Transforming the SysAdmin
by tdaxp ~ March 18th, 2008
A very good article from Newsweek about how the Iraq and Afghanistan Wars are changing the Army and Marines:
When Wright wrapped up his tour in 2005, he wrote an article in Infantry Magazine, an Army publication, criticizing the traditional “light infantry” tactics that had flopped in Afghanistan. He recommended more-flexible approaches, like mixing with the locals and (more implied than directly stated) buying off the enemy. When Petraeus drafted his counterinsurgency doctrine in 2006, he was able to draw on the experiences of resourceful frontline officers like Piatt and Wright. “All the stuff in the Petraeus manual, we had kind of figured it out there [in Afghanistan],” says Wright. “It was all the stuff we had seen work on the ground.”
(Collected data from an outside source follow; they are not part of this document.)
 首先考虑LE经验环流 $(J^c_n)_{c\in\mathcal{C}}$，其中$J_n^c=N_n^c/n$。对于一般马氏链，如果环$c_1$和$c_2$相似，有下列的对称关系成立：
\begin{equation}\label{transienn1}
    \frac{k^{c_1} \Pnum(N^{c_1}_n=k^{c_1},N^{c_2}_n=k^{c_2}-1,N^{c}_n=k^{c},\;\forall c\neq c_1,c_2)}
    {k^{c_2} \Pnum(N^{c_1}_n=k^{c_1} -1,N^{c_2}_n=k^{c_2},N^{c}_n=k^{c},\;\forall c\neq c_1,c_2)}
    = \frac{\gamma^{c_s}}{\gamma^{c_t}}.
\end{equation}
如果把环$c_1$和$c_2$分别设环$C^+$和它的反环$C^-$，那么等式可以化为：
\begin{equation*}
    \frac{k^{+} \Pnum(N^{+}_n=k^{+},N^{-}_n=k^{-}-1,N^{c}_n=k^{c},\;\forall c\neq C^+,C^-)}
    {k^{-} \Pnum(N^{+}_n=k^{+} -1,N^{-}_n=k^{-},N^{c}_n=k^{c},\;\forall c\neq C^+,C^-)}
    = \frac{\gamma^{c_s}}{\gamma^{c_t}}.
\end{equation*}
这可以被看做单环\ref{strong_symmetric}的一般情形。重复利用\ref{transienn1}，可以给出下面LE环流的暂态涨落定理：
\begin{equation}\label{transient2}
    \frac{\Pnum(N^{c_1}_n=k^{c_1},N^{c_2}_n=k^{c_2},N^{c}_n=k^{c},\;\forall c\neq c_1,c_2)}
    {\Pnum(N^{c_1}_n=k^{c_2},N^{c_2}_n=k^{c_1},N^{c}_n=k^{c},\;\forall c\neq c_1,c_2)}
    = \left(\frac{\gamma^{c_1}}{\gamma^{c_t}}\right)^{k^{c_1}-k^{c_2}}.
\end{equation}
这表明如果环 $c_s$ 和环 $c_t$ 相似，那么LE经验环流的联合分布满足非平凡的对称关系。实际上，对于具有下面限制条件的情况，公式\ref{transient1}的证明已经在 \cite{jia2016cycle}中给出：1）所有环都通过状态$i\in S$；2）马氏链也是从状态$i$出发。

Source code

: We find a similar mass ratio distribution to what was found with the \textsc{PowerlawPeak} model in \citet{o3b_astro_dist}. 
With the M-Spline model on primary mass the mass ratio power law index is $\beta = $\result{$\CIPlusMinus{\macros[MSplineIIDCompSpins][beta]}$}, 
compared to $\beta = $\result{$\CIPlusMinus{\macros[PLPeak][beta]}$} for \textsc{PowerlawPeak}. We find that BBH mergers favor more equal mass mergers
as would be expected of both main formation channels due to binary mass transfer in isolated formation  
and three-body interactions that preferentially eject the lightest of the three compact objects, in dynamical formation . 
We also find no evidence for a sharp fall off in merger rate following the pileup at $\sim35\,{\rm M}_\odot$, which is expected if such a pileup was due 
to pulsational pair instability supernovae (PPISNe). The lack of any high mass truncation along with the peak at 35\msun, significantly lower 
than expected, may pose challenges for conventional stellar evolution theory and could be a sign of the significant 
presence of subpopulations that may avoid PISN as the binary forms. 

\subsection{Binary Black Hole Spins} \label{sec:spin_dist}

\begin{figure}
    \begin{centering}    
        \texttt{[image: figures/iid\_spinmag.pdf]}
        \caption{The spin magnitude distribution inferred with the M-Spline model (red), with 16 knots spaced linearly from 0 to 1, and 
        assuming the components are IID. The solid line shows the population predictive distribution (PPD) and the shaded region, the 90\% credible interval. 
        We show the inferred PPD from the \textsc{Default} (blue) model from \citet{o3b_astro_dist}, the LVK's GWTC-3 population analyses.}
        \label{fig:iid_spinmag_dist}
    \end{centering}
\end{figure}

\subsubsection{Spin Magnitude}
American officers learned very similar lessons in battling the Viet Cong. But much of that knowledge was simply lost. “It’s said we fought that war nine times, a year at a time,” says Petraeus, noting that because they had been drafted rather than volunteered, many combat-hardened troops left the Army as soon as their yearlong tours in Vietnam were up. By contrast, with the Army stretched thin and the wars in Iraq and Afghanistan dragging on, soldiers like Wright find themselves heading back into the fight for a second (or third or fourth) tour. “They have a level of experience that I don’t think our Army has had at that rank certainly since Vietnam, and maybe not even then,” says Petraeus.
Petraeus has institutionalized that knowledge. Herding a team of researchers at Fort Leavenworth in Kansas, he was able to get his manual written and approved about three years after the invasion of Iraq, lightning speed in Pentagon time. But even Petraeus says that the much-lauded document can provide only principles to follow. The hard work is still being done in the streets of Baghdad. “What they’re dealing with is much more complex and much more nuanced than what we were trained to do when I was a captain,” he says. “You have to understand not just what we call the military terrain … the high ground and low ground. It’s about understanding the human terrain, really understanding it.”
In order to shrink the Gap, America needs to transform its Leviathan big-war force, and the Military-Industrial-Complex that supports it, so that it stands-up a SysAdmin counter-insurgency force, and a Sysadmin-Industrial-Complex to enable it.
The longer the Iraq and Afghan Wars, and those like it, continue, the more the Army and Marines will be transformed into the “occupation” fighting-forces we need.
This is one reason why it’s so important to continue the Afghan and Iraq Wars until those states are successfully processed. Only one candidate this cycle, John McCain, is straightforward enough to both plan on continuing the wars, and letting his plan be known.
March 18th, 2008 at 6:16 pm
Dan,
Yes, the wars are transforming our military into a 5GW-SysAdmin force, but it is not transforming the government of the United States into supporting our 5GW-SysAdmin with the MISC. That must come from the top-down, and thus will have to wait until the next administration.
However, consider the possibility that since the military bears the burden that the rest of USG cannot support, the learning curve is too steep. We have maxed-out our brigades, we have destroyed our equipment, and we have no serious allies. We can lower the violence in Iraq but can’t get the ball rolling on reconcilation w/o the rest of USG seriously getting its act together. By overextending ourselves in Iraq and forcing stop-loss and 15-month rotations, we are destroying the moral and mental faculties of our military personnel. PTSD is rampant among the enlisted.[1] Soldiers who can’t get their heads straight because they have been overused cannot be expected to learn COIN. It takes a level of self-restraint and self-control to separate insurgents from civilians, and soldiers who have been morally and mentally exhausted should not be expected to make this distinction. The longer we burn the candle from both ends with 5GW in Iraq and Afghanistan and no support for the military from the rest of the government, the less successful will be the transformation to an COIN/occupation force.
The only choice is to drawn down from Iraq in Summer 2009. There is nothing more we can do in Iraq at this point without destroying the military. Afghanistan is (and always has been) the true center of gravity.
[1] See “Captain Kearney’s Quagmire.” NYT Magazine. Feb. 24 2008. http://www.nytimes.com/2008/02/24/magazine/24afghanistan-t.html?_r=2&oref=slogin&oref=slogin
March 18th, 2008 at 6:22 pm
A high-level reply: the operations in Afghanistan and Iraq are not 5GW. The 5GW, to the extent one is being waged, is to build the Military-Industrial-Sysadmin-Complex.